PROVIDED INFORMATION:
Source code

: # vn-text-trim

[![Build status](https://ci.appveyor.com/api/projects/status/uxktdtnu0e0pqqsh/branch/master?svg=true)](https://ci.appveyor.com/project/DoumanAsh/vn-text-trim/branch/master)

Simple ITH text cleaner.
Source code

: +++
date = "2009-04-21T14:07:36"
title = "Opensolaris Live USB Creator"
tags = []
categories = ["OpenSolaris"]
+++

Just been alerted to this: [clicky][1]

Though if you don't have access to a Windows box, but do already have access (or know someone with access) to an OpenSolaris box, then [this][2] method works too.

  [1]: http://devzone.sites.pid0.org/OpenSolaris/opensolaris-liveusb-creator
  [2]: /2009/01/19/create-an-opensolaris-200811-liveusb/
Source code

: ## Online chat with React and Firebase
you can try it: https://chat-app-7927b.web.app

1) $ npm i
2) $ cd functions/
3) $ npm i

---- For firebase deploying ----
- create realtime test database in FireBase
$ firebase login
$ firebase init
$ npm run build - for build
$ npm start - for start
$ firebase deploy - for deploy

EXERCISE GOAL: I need exact copies of the lines from the one holding "you can try" through the end of the records above, and nothing beyond them.

EXERCISE ANSWER:
you can try it: https://chat-app-7927b.web.app

1) $ npm i
2) $ cd functions/
3) $ npm i

---- For firebase deploying ----
- create realtime test database in FireBase
$ firebase login
$ firebase init
$ npm run build - for build
$ npm start - for start
$ firebase deploy - for deploy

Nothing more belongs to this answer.